Further south at Vallenar Bay, the strike was almost universally N. 25 degrees W. and the dip, generally at an angle of about 40 degrees to W. 25 degrees S., but in some places almost vertical. Still farther south, in the neighbourhood of the harbours of Anna Pink, S. Estevan and S. Andres, and (judging from a distance) along the southern part of Tres Montes, the foliation and cleavage extended in a line between [N. 11 degrees to 22 degrees W.] and [S. 11 degrees to 22 degrees E.]; and the planes dipped generally westerly, but often easterly, at angles varying from a gentle inclination to vertical. At A. Pink's Harbour, where the schists generally dipped easterly, wherever the angle became very high, the strike changed from N. 11 degrees W. to even as much as N. 45 degrees W.: in an analogous manner at Vallenar Bay, where the dip was westerly (viz. on an average directed to W. 25 degrees S.), as soon as the angle became very high, the planes struck in a line more than 25 degrees west of north. The average result from all the observations on this 200 miles of coast, is a strike of N. 19 degrees W. and S. 19 degrees E.: considering that in each specified place my examination extended over an area of several miles, and that Lieutenant Stokes' observations apply to a length of 100 miles, I think this remarkable uniformity is pretty well established. The prevalence, throughout the northern half of this line of coast, of a dip in one direction, that is to the west, instead of being sometimes west and sometimes east, is, judging from what I have elsewhere seen, an unusual circumstance. In Brazil, La Plata, the Falkland Islands, and Tierra del Fuego, there is generally an obvious relation between the axis of elevation, the outline of the coast, and the strike of the cleavage or foliation: in the Chonos Archipelago, however, neither the minor details of the coast-line, nor the chain of the Cordillera, nor the subordinate transverse mountain-axes, accord with the strike of the foliation and cleavage: the seaward face of the numerous islands composing this Archipelago, and apparently the line of the Cordillera, range N. 11 degrees E., whereas, as we have just seen, the average strike of the foliation is N. 19 degrees W.
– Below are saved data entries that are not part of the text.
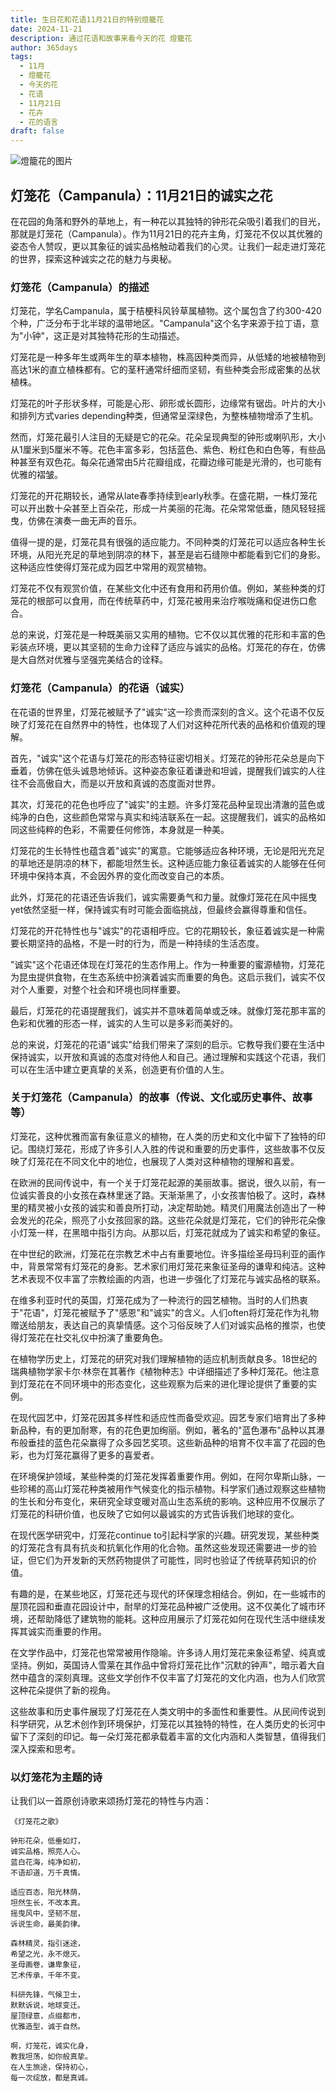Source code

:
 ```yaml
---
title: 生日花和花语11月21日的特别燈籠花
date: 2024-11-21
description: 通过花语和故事来看今天的花 燈籠花
author: 365days
tags:
  - 11月
  - 燈籠花
  - 今天的花
  - 花语
  - 11月21日
  - 花卉
  - 花的语言
draft: false
---
```



![燈籠花的图片](https://cdn.pixabay.com/photo/2020/03/04/02/40/nature-4900321_1280.jpg#center)


## 灯笼花（Campanula）：11月21日的诚实之花

在花园的角落和野外的草地上，有一种花以其独特的钟形花朵吸引着我们的目光，那就是灯笼花（Campanula）。作为11月21日的花卉主角，灯笼花不仅以其优雅的姿态令人赞叹，更以其象征的诚实品格触动着我们的心灵。让我们一起走进灯笼花的世界，探索这种诚实之花的魅力与奥秘。

### 灯笼花（Campanula）的描述

灯笼花，学名Campanula，属于桔梗科风铃草属植物。这个属包含了约300-420个种，广泛分布于北半球的温带地区。"Campanula"这个名字来源于拉丁语，意为"小钟"，这正是对其独特花形的生动描述。

灯笼花是一种多年生或两年生的草本植物，株高因种类而异，从低矮的地被植物到高达1米的直立植株都有。它的茎秆通常纤细而坚韧，有些种类会形成密集的丛状植株。

灯笼花的叶子形状多样，可能是心形、卵形或长圆形，边缘常有锯齿。叶片的大小和排列方式varies depending种类，但通常呈深绿色，为整株植物增添了生机。

然而，灯笼花最引人注目的无疑是它的花朵。花朵呈现典型的钟形或喇叭形，大小从1厘米到5厘米不等。花色丰富多彩，包括蓝色、紫色、粉红色和白色等，有些品种甚至有双色花。每朵花通常由5片花瓣组成，花瓣边缘可能是光滑的，也可能有优雅的褶皱。

灯笼花的开花期较长，通常从late春季持续到early秋季。在盛花期，一株灯笼花可以开出数十朵甚至上百朵花，形成一片美丽的花海。花朵常常低垂，随风轻轻摇曳，仿佛在演奏一曲无声的音乐。

值得一提的是，灯笼花具有很强的适应能力。不同种类的灯笼花可以适应各种生长环境，从阳光充足的草地到阴凉的林下，甚至是岩石缝隙中都能看到它们的身影。这种适应性使得灯笼花成为园艺中常用的观赏植物。

灯笼花不仅有观赏价值，在某些文化中还有食用和药用价值。例如，某些种类的灯笼花的根部可以食用，而在传统草药中，灯笼花被用来治疗喉咙痛和促进伤口愈合。

总的来说，灯笼花是一种既美丽又实用的植物。它不仅以其优雅的花形和丰富的色彩装点环境，更以其坚韧的生命力诠释了适应与诚实的品格。灯笼花的存在，仿佛是大自然对优雅与坚强完美结合的诠释。

### 灯笼花（Campanula）的花语（诚实）

在花语的世界里，灯笼花被赋予了"诚实"这一珍贵而深刻的含义。这个花语不仅反映了灯笼花在自然界中的特性，也体现了人们对这种花所代表的品格和价值观的理解。

首先，"诚实"这个花语与灯笼花的形态特征密切相关。灯笼花的钟形花朵总是向下垂着，仿佛在低头诚恳地倾诉。这种姿态象征着谦逊和坦诚，提醒我们诚实的人往往不会高傲自大，而是以开放和真诚的态度面对世界。

其次，灯笼花的花色也呼应了"诚实"的主题。许多灯笼花品种呈现出清澈的蓝色或纯净的白色，这些颜色常常与真实和纯洁联系在一起。这提醒我们，诚实的品格如同这些纯粹的色彩，不需要任何修饰，本身就是一种美。

灯笼花的生长特性也蕴含着"诚实"的寓意。它能够适应各种环境，无论是阳光充足的草地还是阴凉的林下，都能坦然生长。这种适应能力象征着诚实的人能够在任何环境中保持本真，不会因外界的变化而改变自己的本质。

此外，灯笼花的花语还告诉我们，诚实需要勇气和力量。就像灯笼花在风中摇曳yet依然坚挺一样，保持诚实有时可能会面临挑战，但最终会赢得尊重和信任。

灯笼花的开花特性也与"诚实"的花语相呼应。它的花期较长，象征着诚实是一种需要长期坚持的品格，不是一时的行为，而是一种持续的生活态度。

"诚实"这个花语还体现在灯笼花的生态作用上。作为一种重要的蜜源植物，灯笼花为昆虫提供食物，在生态系统中扮演着诚实而重要的角色。这启示我们，诚实不仅对个人重要，对整个社会和环境也同样重要。

最后，灯笼花的花语提醒我们，诚实并不意味着简单或乏味。就像灯笼花那丰富的色彩和优雅的形态一样，诚实的人生可以是多彩而美好的。

总的来说，灯笼花的花语"诚实"给我们带来了深刻的启示。它教导我们要在生活中保持诚实，以开放和真诚的态度对待他人和自己。通过理解和实践这个花语，我们可以在生活中建立更真挚的关系，创造更有价值的人生。

### 关于灯笼花（Campanula）的故事（传说、文化或历史事件、故事等）

灯笼花，这种优雅而富有象征意义的植物，在人类的历史和文化中留下了独特的印记。围绕灯笼花，形成了许多引人入胜的传说和重要的历史事件，这些故事不仅反映了灯笼花在不同文化中的地位，也展现了人类对这种植物的理解和喜爱。

在欧洲的民间传说中，有一个关于灯笼花起源的美丽故事。据说，很久以前，有一位诚实善良的小女孩在森林里迷了路。天渐渐黑了，小女孩害怕极了。这时，森林里的精灵被小女孩的诚实和善良所打动，决定帮助她。精灵们用魔法创造出了一种会发光的花朵，照亮了小女孩回家的路。这些花朵就是灯笼花，它们的钟形花朵像小灯笼一样，在黑暗中指引方向。从那以后，灯笼花就成为了诚实和希望的象征。

在中世纪的欧洲，灯笼花在宗教艺术中占有重要地位。许多描绘圣母玛利亚的画作中，背景常常有灯笼花的身影。艺术家们用灯笼花来象征圣母的谦卑和纯洁。这种艺术表现不仅丰富了宗教绘画的内涵，也进一步强化了灯笼花与诚实品格的联系。

在维多利亚时代的英国，灯笼花成为了一种流行的园艺植物。当时的人们热衷于"花语"，灯笼花被赋予了"感恩"和"诚实"的含义。人们often将灯笼花作为礼物赠送给朋友，表达自己的真挚情感。这个习俗反映了人们对诚实品格的推崇，也使得灯笼花在社交礼仪中扮演了重要角色。

在植物学历史上，灯笼花的研究对我们理解植物的适应机制贡献良多。18世纪的瑞典植物学家卡尔·林奈在其著作《植物种志》中详细描述了多种灯笼花。他注意到灯笼花在不同环境中的形态变化，这些观察为后来的进化理论提供了重要的实例。

在现代园艺中，灯笼花因其多样性和适应性而备受欢迎。园艺专家们培育出了多种新品种，有的更加耐寒，有的花色更加绚丽。例如，著名的"蓝色瀑布"品种以其瀑布般垂挂的蓝色花朵赢得了众多园艺奖项。这些新品种的培育不仅丰富了花园的色彩，也为灯笼花赢得了更多的喜爱者。

在环境保护领域，某些种类的灯笼花发挥着重要作用。例如，在阿尔卑斯山脉，一些珍稀的高山灯笼花种类被用作气候变化的指示植物。科学家们通过观察这些植物的生长和分布变化，来研究全球变暖对高山生态系统的影响。这种应用不仅展示了灯笼花的科研价值，也反映了它如何以最诚实的方式告诉我们地球的变化。

在现代医学研究中，灯笼花continue to引起科学家的兴趣。研究发现，某些种类的灯笼花含有具有抗炎和抗氧化作用的化合物。虽然这些发现还需要进一步的验证，但它们为开发新的天然药物提供了可能性，同时也验证了传统草药知识的价值。

有趣的是，在某些地区，灯笼花还与现代的环保理念相结合。例如，在一些城市的屋顶花园和垂直花园设计中，耐旱的灯笼花品种被广泛使用。这不仅美化了城市环境，还帮助降低了建筑物的能耗。这种应用展示了灯笼花如何在现代生活中继续发挥其诚实而重要的作用。

在文学作品中，灯笼花也常常被用作隐喻。许多诗人用灯笼花来象征希望、纯真或坚持。例如，英国诗人雪莱在其作品中曾将灯笼花比作"沉默的钟声"，暗示着大自然中蕴含的深刻真理。这些文学创作不仅丰富了灯笼花的文化内涵，也为人们欣赏这种花朵提供了新的视角。

这些故事和历史事件展现了灯笼花在人类文明中的多面性和重要性。从民间传说到科学研究，从艺术创作到环境保护，灯笼花以其独特的特性，在人类历史的长河中留下了深刻的印记。每一朵灯笼花都承载着丰富的文化内涵和人类智慧，值得我们深入探索和思考。

### 以灯笼花为主题的诗

让我们以一首原创诗歌来颂扬灯笼花的特性与内涵：

    《灯笼花之歌》

    钟形花朵，低垂如灯，
    诚实品格，照亮人心。
    蓝白花海，纯净如初，
    不语却道，万千真情。

    适应百态，阳光林荫，
    坦然生长，不改本真。
    摇曳风中，坚韧不屈，
    诉说生命，最美韵律。

    森林精灵，指引迷途，
    希望之光，永不熄灭。
    圣母画卷，谦卑象征，
    艺术传承，千年不变。

    科研先锋，气候卫士，
    默默诉说，地球变迁。
    屋顶绿意，点缀都市，
    优雅造型，诚于自然。

    啊，灯笼花，诚实化身，
    教我坦荡，如你般真挚。
    在人生旅途，保持初心，
    每一次绽放，都是真诚。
There is one interesting exception to the uniformity in the strike of the foliation. At the northern point of Tres Montes (latitude 45 degrees 52 minutes) a bold chain of granite, between two and three thousand feet in height, runs from the coast far into the interior, in an E.S.E. line, or more strictly E. 28 degrees S. and W. 28 degrees N. (In the distance, other mountains could be seen apparently ranging N.N.E. and S.S.W. at right angles to this one. I may add, that not far from Vallenar Bay there is a fine range, apparently of granite, which has burst through the mica-slate in a N.E. by E. and S.W. by S. line.) In a bay, at the northern foot of this range, there are a few islets of mica-slate, with the folia in some parts horizontal, but mostly inclined at an average angle of 20 degrees to the north. On the northern steep flank of the range, there are a few patches (some quite isolated, and not larger than half a-crown!) of the mica-schist, foliated with the same northerly dip. On the broad summit, as far as the southern crest, there is much mica-slate, in some places even 400 feet in thickness, with the folia all dipping north, at angles varying from 5 degrees to 20 degrees, but sometimes mounting up to 30 degrees. The southern flank consists of bare granite. The mica-slate is penetrated by small veins of granite, branching from the main body. (The granite within these veins, as well as generally at the junction with the mica-slate, is more quartzose than elsewhere. The granite, I may add, is traversed by dikes running for a very great length in the line of the mountains; they are composed of a somewhat laminated eurite, containing crystals of feldspar, hornblende, and octagons of quartz.) Leaving out of view the prevalent strike of the folia in other parts of this Archipelago, it might have been expected that they would have dipped N.